- **WORK REQUEST**
From the listing below, pick out each line with the word "Problem".
##### LISTED RECORDS #####
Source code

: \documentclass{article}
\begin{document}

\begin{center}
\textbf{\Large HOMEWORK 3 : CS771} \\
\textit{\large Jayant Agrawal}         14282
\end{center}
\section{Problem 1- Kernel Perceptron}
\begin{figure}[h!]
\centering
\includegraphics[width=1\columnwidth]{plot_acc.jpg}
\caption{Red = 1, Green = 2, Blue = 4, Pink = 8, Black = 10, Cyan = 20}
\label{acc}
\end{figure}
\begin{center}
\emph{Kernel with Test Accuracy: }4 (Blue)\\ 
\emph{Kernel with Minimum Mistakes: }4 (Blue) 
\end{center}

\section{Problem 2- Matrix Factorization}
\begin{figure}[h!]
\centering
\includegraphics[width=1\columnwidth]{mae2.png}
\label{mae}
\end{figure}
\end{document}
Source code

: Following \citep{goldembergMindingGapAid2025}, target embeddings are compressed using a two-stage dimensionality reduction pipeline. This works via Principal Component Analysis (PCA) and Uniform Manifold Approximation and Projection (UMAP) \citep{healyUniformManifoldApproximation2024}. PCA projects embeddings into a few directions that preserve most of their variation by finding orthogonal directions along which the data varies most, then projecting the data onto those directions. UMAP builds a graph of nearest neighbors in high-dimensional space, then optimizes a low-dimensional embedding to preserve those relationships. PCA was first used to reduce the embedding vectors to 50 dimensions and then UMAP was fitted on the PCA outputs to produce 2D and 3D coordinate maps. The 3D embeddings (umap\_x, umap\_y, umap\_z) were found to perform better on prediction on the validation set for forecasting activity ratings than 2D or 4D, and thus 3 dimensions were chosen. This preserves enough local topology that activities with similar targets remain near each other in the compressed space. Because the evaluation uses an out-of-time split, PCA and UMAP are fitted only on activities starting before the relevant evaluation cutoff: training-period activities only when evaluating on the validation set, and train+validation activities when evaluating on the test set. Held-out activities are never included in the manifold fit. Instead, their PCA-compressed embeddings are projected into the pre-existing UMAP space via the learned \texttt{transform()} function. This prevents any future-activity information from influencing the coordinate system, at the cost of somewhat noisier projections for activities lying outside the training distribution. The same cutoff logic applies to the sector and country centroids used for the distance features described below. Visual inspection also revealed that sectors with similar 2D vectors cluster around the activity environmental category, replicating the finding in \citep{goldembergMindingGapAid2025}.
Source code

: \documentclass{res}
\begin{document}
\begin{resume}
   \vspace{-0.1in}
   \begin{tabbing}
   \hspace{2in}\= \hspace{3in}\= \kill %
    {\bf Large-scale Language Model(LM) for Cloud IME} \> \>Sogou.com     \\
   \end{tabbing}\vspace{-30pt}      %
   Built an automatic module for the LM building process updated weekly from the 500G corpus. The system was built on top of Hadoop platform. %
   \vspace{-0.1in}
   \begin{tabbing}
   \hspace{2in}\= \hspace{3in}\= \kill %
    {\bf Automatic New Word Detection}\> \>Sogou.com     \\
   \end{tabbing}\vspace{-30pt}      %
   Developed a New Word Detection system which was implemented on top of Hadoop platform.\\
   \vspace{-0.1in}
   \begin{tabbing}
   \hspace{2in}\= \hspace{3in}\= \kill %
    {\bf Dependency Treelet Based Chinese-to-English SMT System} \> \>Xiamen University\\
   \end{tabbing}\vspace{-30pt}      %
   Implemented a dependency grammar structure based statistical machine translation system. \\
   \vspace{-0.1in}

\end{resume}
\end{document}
#####
- **TASK OUTPUT**
\section{Problem 1- Kernel Perceptron}
\section{Problem 2- Matrix Factorization}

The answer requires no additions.